▶ **What you should do**
Leave every picture out and write out the records below exactly.

▶ **Stored data**
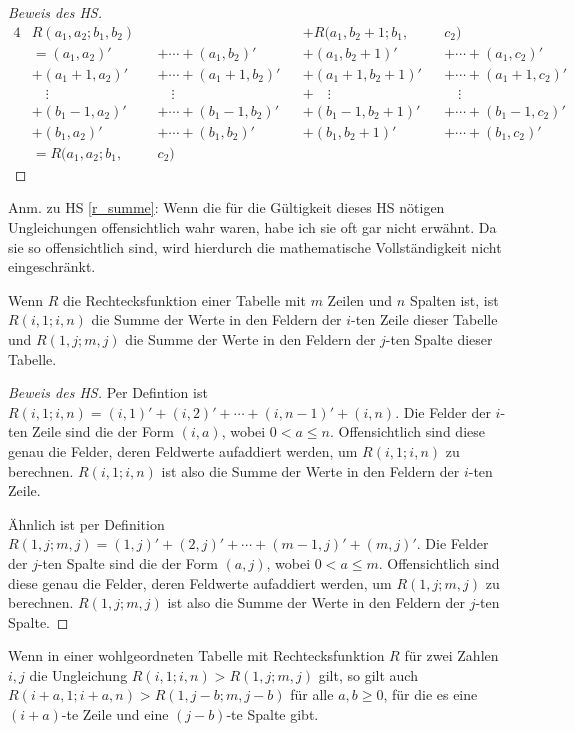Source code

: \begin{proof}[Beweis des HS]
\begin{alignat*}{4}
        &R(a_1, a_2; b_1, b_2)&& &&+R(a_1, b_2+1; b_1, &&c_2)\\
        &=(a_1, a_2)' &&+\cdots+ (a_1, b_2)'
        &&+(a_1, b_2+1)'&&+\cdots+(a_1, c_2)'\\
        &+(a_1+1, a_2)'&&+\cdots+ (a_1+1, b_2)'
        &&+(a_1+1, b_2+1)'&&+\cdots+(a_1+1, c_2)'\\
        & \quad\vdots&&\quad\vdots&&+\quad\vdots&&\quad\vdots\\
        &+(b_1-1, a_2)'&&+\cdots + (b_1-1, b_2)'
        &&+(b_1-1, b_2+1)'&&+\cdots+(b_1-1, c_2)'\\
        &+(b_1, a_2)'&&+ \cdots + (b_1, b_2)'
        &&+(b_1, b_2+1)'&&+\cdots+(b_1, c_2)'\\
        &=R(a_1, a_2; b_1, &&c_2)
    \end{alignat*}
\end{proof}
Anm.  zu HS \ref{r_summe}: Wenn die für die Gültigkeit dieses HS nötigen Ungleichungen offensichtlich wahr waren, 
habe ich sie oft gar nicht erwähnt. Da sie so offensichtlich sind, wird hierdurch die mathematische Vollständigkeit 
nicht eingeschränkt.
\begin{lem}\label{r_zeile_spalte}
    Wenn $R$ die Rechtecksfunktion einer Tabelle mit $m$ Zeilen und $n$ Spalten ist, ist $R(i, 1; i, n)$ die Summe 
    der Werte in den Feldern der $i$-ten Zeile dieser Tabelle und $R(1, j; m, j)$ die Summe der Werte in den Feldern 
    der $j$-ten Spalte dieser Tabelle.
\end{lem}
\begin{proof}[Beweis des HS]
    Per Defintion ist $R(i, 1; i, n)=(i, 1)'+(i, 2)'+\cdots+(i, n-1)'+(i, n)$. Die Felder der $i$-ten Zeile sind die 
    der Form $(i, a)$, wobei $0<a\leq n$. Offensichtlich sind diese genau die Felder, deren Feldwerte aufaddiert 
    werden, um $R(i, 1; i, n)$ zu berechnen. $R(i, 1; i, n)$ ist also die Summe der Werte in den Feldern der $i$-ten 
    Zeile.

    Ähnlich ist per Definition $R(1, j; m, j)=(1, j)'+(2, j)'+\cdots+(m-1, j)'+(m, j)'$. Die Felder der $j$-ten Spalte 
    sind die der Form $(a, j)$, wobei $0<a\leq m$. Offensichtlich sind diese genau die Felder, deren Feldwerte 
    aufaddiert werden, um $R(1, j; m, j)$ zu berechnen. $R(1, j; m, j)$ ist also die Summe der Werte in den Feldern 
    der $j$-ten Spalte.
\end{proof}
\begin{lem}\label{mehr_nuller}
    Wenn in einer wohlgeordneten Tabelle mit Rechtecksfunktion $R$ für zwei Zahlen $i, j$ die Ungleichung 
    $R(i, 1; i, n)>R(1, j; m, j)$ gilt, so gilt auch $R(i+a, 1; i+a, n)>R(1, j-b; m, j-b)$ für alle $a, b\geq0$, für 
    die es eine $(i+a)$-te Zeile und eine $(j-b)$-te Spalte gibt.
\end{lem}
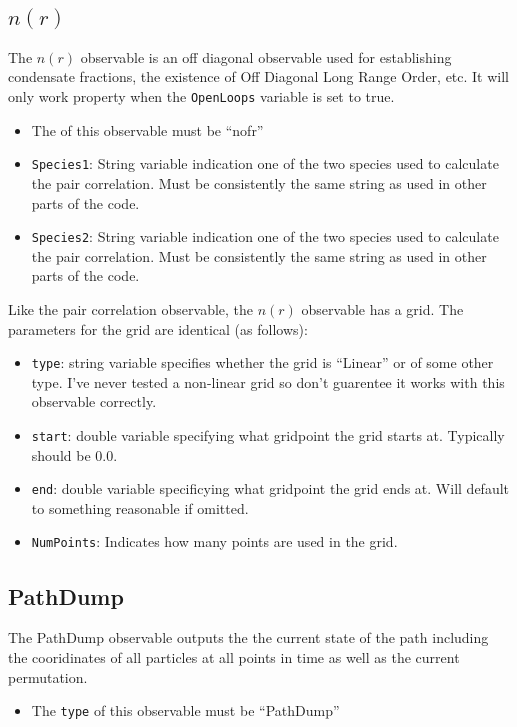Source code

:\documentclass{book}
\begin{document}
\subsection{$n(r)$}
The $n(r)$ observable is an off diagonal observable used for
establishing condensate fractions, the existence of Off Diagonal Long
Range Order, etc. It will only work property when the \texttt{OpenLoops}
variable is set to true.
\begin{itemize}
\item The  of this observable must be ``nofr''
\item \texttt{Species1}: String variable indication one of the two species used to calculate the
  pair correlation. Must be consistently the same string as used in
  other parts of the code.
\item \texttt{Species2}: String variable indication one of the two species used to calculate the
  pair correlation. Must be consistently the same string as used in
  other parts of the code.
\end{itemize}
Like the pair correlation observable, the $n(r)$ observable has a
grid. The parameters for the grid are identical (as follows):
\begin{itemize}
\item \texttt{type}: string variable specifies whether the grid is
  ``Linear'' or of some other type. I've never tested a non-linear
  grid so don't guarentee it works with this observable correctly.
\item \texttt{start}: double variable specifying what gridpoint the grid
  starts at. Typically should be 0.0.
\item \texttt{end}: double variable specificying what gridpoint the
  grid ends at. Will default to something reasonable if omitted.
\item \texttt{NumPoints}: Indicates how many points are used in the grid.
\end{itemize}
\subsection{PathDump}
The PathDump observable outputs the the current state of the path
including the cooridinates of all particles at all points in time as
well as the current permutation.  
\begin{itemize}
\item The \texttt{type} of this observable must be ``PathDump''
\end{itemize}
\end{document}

▶ **Answer section**
Source code

: \begin{proof}[Beweis des HS]
\begin{alignat*}{4}
        &R(a_1, a_2; b_1, b_2)&& &&+R(a_1, b_2+1; b_1, &&c_2)\\
        &=(a_1, a_2)' &&+\cdots+ (a_1, b_2)'
        &&+(a_1, b_2+1)'&&+\cdots+(a_1, c_2)'\\
        &+(a_1+1, a_2)'&&+\cdots+ (a_1+1, b_2)'
        &&+(a_1+1, b_2+1)'&&+\cdots+(a_1+1, c_2)'\\
        & \quad\vdots&&\quad\vdots&&+\quad\vdots&&\quad\vdots\\
        &+(b_1-1, a_2)'&&+\cdots + (b_1-1, b_2)'
        &&+(b_1-1, b_2+1)'&&+\cdots+(b_1-1, c_2)'\\
        &+(b_1, a_2)'&&+ \cdots + (b_1, b_2)'
        &&+(b_1, b_2+1)'&&+\cdots+(b_1, c_2)'\\
        &=R(a_1, a_2; b_1, &&c_2)
    \end{alignat*}
\end{proof}
Anm.  zu HS \ref{r_summe}: Wenn die für die Gültigkeit dieses HS nötigen Ungleichungen offensichtlich wahr waren, 
habe ich sie oft gar nicht erwähnt. Da sie so offensichtlich sind, wird hierdurch die mathematische Vollständigkeit 
nicht eingeschränkt.
\begin{lem}\label{r_zeile_spalte}
    Wenn $R$ die Rechtecksfunktion einer Tabelle mit $m$ Zeilen und $n$ Spalten ist, ist $R(i, 1; i, n)$ die Summe 
    der Werte in den Feldern der $i$-ten Zeile dieser Tabelle und $R(1, j; m, j)$ die Summe der Werte in den Feldern 
    der $j$-ten Spalte dieser Tabelle.
\end{lem}
\begin{proof}[Beweis des HS]
    Per Defintion ist $R(i, 1; i, n)=(i, 1)'+(i, 2)'+\cdots+(i, n-1)'+(i, n)$. Die Felder der $i$-ten Zeile sind die 
    der Form $(i, a)$, wobei $0<a\leq n$. Offensichtlich sind diese genau die Felder, deren Feldwerte aufaddiert 
    werden, um $R(i, 1; i, n)$ zu berechnen. $R(i, 1; i, n)$ ist also die Summe der Werte in den Feldern der $i$-ten 
    Zeile.

    Ähnlich ist per Definition $R(1, j; m, j)=(1, j)'+(2, j)'+\cdots+(m-1, j)'+(m, j)'$. Die Felder der $j$-ten Spalte 
    sind die der Form $(a, j)$, wobei $0<a\leq m$. Offensichtlich sind diese genau die Felder, deren Feldwerte 
    aufaddiert werden, um $R(1, j; m, j)$ zu berechnen. $R(1, j; m, j)$ ist also die Summe der Werte in den Feldern 
    der $j$-ten Spalte.
\end{proof}
\begin{lem}\label{mehr_nuller}
    Wenn in einer wohlgeordneten Tabelle mit Rechtecksfunktion $R$ für zwei Zahlen $i, j$ die Ungleichung 
    $R(i, 1; i, n)>R(1, j; m, j)$ gilt, so gilt auch $R(i+a, 1; i+a, n)>R(1, j-b; m, j-b)$ für alle $a, b\geq0$, für 
    die es eine $(i+a)$-te Zeile und eine $(j-b)$-te Spalte gibt.
\end{lem}
Source code

:\documentclass{book}
\begin{document}
\subsection{$n(r)$}
The $n(r)$ observable is an off diagonal observable used for
establishing condensate fractions, the existence of Off Diagonal Long
Range Order, etc. It will only work property when the \texttt{OpenLoops}
variable is set to true.
\begin{itemize}
\item The  of this observable must be ``nofr''
\item \texttt{Species1}: String variable indication one of the two species used to calculate the
  pair correlation. Must be consistently the same string as used in
  other parts of the code.
\item \texttt{Species2}: String variable indication one of the two species used to calculate the
  pair correlation. Must be consistently the same string as used in
  other parts of the code.
\end{itemize}
Like the pair correlation observable, the $n(r)$ observable has a
grid. The parameters for the grid are identical (as follows):
\begin{itemize}
\item \texttt{type}: string variable specifies whether the grid is
  ``Linear'' or of some other type. I've never tested a non-linear
  grid so don't guarentee it works with this observable correctly.
\item \texttt{start}: double variable specifying what gridpoint the grid
  starts at. Typically should be 0.0.
\item \texttt{end}: double variable specificying what gridpoint the
  grid ends at. Will default to something reasonable if omitted.
\item \texttt{NumPoints}: Indicates how many points are used in the grid.
\end{itemize}
\subsection{PathDump}
The PathDump observable outputs the the current state of the path
including the cooridinates of all particles at all points in time as
well as the current permutation.  
\begin{itemize}
\item The \texttt{type} of this observable must be ``PathDump''
\end{itemize}
\end{document}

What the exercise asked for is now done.